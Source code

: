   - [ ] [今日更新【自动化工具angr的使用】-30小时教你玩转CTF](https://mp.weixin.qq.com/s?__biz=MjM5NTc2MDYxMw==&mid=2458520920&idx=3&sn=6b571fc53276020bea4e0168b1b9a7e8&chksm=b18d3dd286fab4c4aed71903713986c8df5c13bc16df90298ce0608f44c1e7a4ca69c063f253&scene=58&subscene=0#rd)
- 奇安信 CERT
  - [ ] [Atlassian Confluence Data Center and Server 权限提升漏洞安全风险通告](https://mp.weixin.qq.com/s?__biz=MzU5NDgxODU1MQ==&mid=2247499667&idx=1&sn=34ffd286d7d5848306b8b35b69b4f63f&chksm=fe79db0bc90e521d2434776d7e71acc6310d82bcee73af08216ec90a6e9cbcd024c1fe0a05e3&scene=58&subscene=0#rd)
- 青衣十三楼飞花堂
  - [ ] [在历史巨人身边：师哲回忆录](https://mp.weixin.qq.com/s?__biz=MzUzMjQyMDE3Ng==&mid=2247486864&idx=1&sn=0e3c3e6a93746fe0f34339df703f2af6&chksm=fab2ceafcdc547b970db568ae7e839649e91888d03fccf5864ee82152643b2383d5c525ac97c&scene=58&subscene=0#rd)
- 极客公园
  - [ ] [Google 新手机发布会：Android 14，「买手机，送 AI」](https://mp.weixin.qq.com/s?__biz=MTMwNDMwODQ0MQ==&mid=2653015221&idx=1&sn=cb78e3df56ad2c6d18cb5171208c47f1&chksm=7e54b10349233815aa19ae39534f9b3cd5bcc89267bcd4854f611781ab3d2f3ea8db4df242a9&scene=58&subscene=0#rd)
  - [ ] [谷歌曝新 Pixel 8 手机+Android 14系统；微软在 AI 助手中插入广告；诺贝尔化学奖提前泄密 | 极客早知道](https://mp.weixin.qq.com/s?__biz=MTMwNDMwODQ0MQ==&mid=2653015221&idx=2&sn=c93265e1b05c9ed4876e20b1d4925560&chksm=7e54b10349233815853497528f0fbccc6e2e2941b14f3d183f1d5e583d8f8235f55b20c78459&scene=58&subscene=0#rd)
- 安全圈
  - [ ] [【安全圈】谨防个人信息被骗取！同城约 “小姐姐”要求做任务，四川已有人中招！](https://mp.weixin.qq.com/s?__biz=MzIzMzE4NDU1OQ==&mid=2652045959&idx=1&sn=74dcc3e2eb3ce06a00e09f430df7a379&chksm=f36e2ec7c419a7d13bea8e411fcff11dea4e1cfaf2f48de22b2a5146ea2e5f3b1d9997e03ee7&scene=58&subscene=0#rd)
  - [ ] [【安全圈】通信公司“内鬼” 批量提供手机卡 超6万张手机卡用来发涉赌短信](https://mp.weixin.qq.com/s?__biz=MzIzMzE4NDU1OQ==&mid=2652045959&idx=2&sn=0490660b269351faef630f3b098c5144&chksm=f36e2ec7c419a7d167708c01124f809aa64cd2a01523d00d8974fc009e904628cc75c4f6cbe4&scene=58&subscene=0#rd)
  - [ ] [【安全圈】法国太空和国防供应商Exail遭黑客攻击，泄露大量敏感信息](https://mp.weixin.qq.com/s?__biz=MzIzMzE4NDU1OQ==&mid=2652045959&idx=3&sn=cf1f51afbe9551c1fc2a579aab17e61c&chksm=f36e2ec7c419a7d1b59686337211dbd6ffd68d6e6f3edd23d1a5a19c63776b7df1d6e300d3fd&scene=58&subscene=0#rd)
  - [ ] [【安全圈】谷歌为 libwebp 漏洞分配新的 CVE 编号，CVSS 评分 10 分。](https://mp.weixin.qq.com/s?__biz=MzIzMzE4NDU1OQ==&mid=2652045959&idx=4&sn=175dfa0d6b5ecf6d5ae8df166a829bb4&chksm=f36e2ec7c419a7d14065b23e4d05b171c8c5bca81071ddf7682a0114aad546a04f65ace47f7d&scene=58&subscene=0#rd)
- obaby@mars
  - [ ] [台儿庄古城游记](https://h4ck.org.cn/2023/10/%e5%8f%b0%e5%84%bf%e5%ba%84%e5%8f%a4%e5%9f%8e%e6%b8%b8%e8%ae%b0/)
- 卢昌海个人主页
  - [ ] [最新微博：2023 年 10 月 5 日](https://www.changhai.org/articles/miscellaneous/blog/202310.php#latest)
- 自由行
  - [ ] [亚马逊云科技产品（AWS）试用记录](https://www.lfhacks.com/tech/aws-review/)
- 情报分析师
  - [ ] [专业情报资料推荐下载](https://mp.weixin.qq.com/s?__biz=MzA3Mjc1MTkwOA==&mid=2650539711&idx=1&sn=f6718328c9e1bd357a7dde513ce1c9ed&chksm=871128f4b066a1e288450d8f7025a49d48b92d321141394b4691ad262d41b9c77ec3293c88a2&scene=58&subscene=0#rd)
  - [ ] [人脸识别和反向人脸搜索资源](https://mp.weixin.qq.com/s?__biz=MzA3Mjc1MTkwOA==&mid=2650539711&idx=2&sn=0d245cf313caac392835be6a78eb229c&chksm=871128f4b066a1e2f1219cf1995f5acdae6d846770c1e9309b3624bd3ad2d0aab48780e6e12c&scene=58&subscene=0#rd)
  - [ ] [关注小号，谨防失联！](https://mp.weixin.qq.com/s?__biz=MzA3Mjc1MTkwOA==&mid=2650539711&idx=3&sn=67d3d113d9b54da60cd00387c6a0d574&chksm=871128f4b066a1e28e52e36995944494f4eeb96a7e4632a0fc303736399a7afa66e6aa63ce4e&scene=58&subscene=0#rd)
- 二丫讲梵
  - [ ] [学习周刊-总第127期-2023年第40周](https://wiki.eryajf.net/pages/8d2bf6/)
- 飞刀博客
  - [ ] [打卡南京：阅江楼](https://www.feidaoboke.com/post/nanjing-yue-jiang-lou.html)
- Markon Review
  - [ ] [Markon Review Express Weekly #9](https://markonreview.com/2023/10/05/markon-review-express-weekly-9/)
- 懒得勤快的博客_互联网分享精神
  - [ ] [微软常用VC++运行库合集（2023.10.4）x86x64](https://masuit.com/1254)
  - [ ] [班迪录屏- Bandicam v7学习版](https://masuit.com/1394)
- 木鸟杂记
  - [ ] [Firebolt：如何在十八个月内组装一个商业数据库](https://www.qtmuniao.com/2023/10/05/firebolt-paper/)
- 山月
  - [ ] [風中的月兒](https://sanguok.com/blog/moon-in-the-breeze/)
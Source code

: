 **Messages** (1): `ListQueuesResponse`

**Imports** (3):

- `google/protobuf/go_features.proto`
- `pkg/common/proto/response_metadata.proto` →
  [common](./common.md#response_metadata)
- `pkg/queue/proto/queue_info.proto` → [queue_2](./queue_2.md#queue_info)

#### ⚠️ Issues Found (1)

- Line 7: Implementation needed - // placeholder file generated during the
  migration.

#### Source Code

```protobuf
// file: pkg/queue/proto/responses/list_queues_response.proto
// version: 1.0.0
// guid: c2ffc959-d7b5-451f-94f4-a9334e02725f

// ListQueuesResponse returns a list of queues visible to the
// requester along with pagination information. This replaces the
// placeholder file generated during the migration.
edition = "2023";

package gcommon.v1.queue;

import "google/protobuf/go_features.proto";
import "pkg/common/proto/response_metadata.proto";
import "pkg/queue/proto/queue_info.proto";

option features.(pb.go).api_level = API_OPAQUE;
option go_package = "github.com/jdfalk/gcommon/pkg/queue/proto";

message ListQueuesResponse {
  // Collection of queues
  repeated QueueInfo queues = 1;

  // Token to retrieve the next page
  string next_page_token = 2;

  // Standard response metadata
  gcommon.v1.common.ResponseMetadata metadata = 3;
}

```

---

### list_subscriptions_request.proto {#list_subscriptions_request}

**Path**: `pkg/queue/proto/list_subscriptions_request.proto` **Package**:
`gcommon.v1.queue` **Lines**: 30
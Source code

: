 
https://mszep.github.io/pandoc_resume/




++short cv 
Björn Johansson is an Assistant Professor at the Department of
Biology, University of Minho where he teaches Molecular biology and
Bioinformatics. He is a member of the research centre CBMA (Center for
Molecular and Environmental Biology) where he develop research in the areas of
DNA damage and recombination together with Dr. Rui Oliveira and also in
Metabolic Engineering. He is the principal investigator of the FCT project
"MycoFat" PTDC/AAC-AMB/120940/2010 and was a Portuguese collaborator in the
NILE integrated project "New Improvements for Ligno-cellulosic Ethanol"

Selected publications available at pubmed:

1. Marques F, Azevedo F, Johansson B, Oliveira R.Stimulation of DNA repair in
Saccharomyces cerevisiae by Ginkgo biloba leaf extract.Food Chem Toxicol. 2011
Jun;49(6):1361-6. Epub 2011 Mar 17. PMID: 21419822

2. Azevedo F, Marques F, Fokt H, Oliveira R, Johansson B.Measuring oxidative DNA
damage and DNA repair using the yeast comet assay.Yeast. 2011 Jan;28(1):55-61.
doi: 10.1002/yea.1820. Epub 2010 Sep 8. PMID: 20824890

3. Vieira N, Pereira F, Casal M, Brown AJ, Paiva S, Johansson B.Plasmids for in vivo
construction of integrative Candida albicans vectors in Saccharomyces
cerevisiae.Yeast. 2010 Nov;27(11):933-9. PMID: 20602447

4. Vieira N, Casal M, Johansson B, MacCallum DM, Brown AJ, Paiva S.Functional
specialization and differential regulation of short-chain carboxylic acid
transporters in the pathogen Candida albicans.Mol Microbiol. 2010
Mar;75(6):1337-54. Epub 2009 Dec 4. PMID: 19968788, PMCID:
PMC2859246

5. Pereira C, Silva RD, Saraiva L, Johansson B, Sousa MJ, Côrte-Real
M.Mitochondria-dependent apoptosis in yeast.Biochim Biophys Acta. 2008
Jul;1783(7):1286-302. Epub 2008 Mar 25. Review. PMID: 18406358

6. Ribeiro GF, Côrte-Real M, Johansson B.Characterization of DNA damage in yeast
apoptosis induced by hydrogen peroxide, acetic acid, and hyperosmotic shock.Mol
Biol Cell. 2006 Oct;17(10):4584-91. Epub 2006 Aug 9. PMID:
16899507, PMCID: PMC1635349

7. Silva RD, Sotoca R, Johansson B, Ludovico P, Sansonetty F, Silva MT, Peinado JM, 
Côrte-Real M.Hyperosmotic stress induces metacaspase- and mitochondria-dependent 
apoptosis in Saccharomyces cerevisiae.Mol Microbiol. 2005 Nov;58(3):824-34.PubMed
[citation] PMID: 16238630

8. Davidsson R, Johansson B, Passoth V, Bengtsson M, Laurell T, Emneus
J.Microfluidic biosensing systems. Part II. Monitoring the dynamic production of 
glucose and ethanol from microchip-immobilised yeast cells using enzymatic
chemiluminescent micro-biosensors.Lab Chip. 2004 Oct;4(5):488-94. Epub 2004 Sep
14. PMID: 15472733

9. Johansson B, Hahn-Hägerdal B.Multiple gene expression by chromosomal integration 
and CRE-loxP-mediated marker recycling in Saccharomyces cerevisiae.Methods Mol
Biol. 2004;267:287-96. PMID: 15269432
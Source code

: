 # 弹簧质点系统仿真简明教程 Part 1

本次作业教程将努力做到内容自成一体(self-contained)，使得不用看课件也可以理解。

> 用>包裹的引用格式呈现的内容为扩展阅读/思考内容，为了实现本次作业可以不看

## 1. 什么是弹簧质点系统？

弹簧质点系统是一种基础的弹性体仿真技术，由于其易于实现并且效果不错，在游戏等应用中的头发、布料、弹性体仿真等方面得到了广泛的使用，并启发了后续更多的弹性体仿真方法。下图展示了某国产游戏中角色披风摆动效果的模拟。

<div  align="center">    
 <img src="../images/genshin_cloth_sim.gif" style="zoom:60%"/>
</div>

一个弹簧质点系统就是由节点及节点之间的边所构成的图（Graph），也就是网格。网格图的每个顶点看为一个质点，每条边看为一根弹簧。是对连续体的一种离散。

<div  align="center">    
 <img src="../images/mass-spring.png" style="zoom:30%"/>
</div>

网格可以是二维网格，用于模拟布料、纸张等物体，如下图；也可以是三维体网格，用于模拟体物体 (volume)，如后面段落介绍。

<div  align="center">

○ ○ ○ ○

» Required work: Where does the string "Silva" appear in the records? Copy every line that holds it.

» Response to the task:
5. Pereira C, Silva RD, Saraiva L, Johansson B, Sousa MJ, Côrte-Real
7. Silva RD, Sotoca R, Johansson B, Ludovico P, Sansonetty F, Silva MT, Peinado JM, 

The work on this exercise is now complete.